Alice no País das Maravilhas O CROQUÉ DA RAINHA
Havia uma grande roseira na entrada do jardim: floresciam rosas brancas, mas três jardineiros as pintavam de vermelho.
Alice achou tudo muito curioso e se aproximou para vê-los, quando ouviu um deles dizer:
— Presta atenção, Cinco! Não fique esguichando tinta em mim assim!
— Não foi culpa minha — Cinco falou, zangado. — O Sete esbarrou no meu cotovelo!

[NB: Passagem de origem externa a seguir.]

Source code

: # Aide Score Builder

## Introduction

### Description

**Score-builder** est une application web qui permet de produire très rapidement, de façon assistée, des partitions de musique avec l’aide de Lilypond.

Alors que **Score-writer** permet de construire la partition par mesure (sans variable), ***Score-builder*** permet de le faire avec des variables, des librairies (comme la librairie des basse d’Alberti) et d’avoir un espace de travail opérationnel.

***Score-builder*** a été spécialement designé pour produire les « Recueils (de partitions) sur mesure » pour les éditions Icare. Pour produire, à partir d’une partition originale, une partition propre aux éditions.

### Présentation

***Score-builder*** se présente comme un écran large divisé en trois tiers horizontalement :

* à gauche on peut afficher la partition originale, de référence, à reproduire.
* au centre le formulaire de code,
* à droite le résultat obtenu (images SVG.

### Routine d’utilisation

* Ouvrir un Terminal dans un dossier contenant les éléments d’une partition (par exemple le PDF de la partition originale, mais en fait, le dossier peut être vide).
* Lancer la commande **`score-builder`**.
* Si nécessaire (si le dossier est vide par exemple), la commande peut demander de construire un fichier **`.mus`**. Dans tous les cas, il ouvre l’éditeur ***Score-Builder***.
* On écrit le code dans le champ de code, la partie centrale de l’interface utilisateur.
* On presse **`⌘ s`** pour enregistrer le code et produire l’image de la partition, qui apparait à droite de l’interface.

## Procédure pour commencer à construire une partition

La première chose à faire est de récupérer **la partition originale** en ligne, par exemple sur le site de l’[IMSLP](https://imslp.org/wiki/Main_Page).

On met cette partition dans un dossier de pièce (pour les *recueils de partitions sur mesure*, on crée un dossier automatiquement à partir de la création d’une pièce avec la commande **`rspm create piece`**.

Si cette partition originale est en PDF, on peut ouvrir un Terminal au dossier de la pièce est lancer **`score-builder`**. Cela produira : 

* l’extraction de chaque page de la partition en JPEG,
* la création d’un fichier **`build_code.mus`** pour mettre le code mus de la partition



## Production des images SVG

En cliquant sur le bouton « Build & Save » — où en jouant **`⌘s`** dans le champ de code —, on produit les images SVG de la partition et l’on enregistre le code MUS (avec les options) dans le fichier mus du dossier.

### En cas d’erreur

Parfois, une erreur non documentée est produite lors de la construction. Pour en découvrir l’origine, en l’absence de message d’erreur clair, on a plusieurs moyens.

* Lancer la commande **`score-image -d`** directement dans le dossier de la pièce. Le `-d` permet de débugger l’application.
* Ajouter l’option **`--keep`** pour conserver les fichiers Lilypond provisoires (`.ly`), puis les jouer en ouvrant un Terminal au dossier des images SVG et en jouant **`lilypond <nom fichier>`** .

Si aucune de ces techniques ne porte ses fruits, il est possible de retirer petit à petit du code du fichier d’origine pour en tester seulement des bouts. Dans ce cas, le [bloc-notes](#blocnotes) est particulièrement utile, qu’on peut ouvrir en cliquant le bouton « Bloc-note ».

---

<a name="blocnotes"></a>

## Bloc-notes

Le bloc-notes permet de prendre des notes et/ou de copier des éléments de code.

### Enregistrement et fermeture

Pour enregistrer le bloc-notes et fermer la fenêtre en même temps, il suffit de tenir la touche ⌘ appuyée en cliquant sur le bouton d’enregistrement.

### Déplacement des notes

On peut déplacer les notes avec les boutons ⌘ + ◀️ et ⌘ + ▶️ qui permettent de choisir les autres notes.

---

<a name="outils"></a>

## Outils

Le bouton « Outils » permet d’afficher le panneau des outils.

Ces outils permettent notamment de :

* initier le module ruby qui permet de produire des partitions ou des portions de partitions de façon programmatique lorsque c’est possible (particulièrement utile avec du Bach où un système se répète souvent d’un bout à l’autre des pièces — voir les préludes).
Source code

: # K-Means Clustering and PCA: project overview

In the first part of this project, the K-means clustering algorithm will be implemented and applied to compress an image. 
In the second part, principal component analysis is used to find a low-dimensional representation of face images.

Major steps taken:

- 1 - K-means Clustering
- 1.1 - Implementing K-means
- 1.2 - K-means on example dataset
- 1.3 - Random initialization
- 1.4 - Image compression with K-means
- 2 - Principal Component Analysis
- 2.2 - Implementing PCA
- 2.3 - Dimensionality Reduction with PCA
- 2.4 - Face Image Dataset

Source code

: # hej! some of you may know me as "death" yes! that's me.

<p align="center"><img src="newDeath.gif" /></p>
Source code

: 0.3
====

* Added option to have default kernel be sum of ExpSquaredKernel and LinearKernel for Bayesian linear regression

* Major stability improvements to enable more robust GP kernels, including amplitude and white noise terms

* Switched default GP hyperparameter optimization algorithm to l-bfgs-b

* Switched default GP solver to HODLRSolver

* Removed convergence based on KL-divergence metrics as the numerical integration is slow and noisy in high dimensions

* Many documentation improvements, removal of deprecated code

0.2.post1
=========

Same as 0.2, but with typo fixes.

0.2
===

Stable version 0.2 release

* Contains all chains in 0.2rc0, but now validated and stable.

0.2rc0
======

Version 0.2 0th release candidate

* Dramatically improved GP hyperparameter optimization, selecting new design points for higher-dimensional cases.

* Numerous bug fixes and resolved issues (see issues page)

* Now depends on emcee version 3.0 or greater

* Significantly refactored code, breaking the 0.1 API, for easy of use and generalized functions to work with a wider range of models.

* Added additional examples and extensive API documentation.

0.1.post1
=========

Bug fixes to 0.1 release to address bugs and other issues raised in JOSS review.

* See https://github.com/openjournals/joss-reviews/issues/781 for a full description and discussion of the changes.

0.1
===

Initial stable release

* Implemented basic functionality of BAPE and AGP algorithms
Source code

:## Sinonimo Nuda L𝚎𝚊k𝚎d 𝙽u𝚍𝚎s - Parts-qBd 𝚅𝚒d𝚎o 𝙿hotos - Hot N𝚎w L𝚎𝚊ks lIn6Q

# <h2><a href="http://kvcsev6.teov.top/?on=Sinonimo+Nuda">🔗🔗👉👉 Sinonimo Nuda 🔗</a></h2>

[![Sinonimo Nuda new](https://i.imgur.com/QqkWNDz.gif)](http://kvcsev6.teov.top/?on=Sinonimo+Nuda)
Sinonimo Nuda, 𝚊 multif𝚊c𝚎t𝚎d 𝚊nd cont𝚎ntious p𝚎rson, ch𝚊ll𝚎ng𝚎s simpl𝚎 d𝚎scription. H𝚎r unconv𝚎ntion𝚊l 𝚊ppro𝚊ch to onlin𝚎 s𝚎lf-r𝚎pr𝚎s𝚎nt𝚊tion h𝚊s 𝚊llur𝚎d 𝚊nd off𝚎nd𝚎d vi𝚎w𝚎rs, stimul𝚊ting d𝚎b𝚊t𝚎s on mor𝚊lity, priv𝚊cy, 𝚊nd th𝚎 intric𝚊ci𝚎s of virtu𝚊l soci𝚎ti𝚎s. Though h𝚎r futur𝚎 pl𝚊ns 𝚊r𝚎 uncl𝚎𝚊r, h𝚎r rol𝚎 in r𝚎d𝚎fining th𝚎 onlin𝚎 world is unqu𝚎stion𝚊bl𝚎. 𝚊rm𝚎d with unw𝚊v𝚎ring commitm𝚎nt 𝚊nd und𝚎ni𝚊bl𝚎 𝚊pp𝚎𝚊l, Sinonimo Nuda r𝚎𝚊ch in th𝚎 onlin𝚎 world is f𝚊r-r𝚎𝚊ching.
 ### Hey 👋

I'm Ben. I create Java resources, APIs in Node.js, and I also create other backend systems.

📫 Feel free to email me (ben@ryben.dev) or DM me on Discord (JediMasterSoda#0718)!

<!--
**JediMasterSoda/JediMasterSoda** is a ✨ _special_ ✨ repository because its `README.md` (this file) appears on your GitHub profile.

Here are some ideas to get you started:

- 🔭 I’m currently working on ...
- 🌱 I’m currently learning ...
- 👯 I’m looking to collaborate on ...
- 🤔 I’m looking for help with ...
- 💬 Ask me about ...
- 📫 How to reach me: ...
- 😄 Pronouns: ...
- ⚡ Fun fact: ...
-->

Ao que o Sete respondeu imediatamente:
— Isso aí, Cinco! Sempre botando a culpa nos outros!
— É melhor você ficar quieto! — Cinco afirmou. — Ouvi a Rainha dizer ontem mesmo que você merecia ser decapitado!
— Por quê? — disse aquele que havia falado primeiro.
— Isso não é problema seu, Dois! — Sete respondeu zangado.
— É sim problema dele! — Cinco disse. — E vou contar: foi por trazer bulbos de tulipa em vez de cebolas.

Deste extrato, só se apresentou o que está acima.